O Comitê Interinstitucional de Recuperação de Ativos de Minas Gerais (Cira-MG) deflagrou na manhã desta quarta-feira (3/12) a “Operação Bomba Fantasma”, que apura fraudes tributárias e venda de combustível adulterado por uma rede de postos que atua no Sul de Minas. Ao todo, serão cumpridos dez mandados de busca e apreensão nos municípios de Três Pontas, Boa Esperança, Varginha, São Lourenço, Lavras e Poços de Caldas. Estima-se prejuízo aos cofres públicos de R$ 45 milhões.
Os mandados estão sendo cumpridos em postos de combustíveis, residências de empresários e na sede de uma transportadora que teria se beneficiado do esquema de fraude fiscal. Os investigados, ainda, podem responder pelos crimes de associação criminosa, falsidade ideológica e lavagem de dinheiro.
A operação está inserida na fiscalização integrada de postos de combustíveis, realizada na semana passada, e que contou com a atuação de diversas instituições, com o objetivo de coibir fraudes no setor.
Investigação
Os levantamentos da Receita Estadual apontam que a rede investigada tem como modelo de negócio a aquisição de combustível sem nota fiscal de entrada, o que permite a sonegação fiscal, já que o imposto deve ser pago pelo revendedor ou, se inexistente esse recolhimento, pelo próprio posto de combustível que faz a aquisição. Ao dar a entrada do combustível sem nota fiscal, o posto de combustível ocultava a sua aquisição, consumando a sonegação.
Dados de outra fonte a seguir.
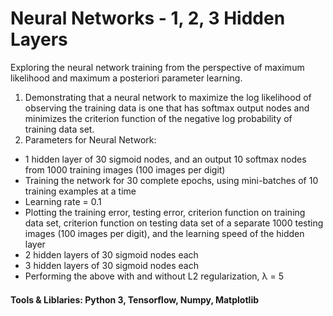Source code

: # Neural Networks - 1, 2, 3 Hidden Layers
Exploring the neural network training from the perspective of maximum likelihood and maximum a posteriori parameter learning.
1. Demonstrating that a neural network to maximize the log likelihood of observing the training data is one that has softmax output nodes and minimizes the criterion function of the negative log probability of training data set.
2. Parameters for Neural Network: 
- 1 hidden layer of 30 sigmoid nodes, and an output 10 softmax nodes from 1000 training images (100 images per digit) 
- Training the network for 30 complete epochs, using mini-batches of 10 training examples at a time 
- Learning rate = 0.1 
- Plotting the training error, testing error, criterion function on training data set, criterion function on testing data set of a separate 1000 testing images (100 images per digit), and the learning speed of the hidden layer 
- 2 hidden layers of 30 sigmoid nodes each 
- 3 hidden layers of 30 sigmoid nodes each 
- Performing the above with and without L2 regularization, λ = 5 
#### Tools & Liblaries: Python 3, Tensorﬂow, Numpy, Matplotlib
A aquisição sem nota fiscal, ainda, permite a ocultação da origem, o que acaba por implicar na qualidade do combustível adquirido. Em diversos postos da rede investigada já houve a autuação por venda de combustível adulterado, notadamente pelo uso de metanol, em outras ocasiões. O administrador da rede responde pela prática desse crime na Comarca de Três Pontas.
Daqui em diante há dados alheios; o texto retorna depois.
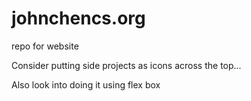 # johnchencs.org
repo for website


Consider putting side projects as icons across the top...

Also look into doing it using flex box
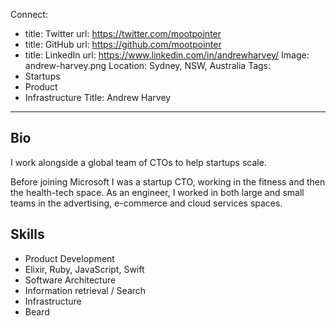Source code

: Connect:
  - title: Twitter
    url: https://twitter.com/mootpointer
  - title: GitHub
    url: https://github.com/mootpointer
  - title: LinkedIn
    url: https://www.linkedin.com/in/andrewharvey/
Image: andrew-harvey.png
Location: Sydney, NSW, Australia
Tags:
  - Startups
  - Product
  - Infrastructure
Title: Andrew Harvey
---
## Bio
I work alongside a global team of CTOs to help startups scale. 

Before joining Microsoft I was a startup CTO, working in the fitness and then the health-tech space. As an engineer, I worked in both large and small teams in the advertising, e-commerce and cloud services spaces.

## Skills
 - Product Development
 - Elixir, Ruby, JavaScript, Swift
 - Software Architecture
 - Information retrieval / Search
 - Infrastructure
 - Beard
As investigações sinalizam possível esquema para transferência fraudulenta de créditos tributários em benefício de transportadoras. O volume de óleo diesel supostamente revendido é muito superior ao volume da aquisição e à capacidade de armazenamento dos postos. As notas fiscais eletrônicas, por sua vez, não fazem referência a cada venda que foi realizada, o que indica a possível transferência de créditos de ICMS para transportadoras de forma irregular.
Até o momento, as investigações apontam a transferência de diversos postos de combustível para um “laranja” do proprietário da rede que, com isso, busca se blindar de investigações e responsabilização pelas fraudes investigadas.
Força-tarefa
A operação envolveu a atuação de três promotores de Justiça, 24 auditores fiscais da Receita Estadual, quatro delegados de polícia, 20 policiais militares, oito policiais civis e dois fiscais do Procon.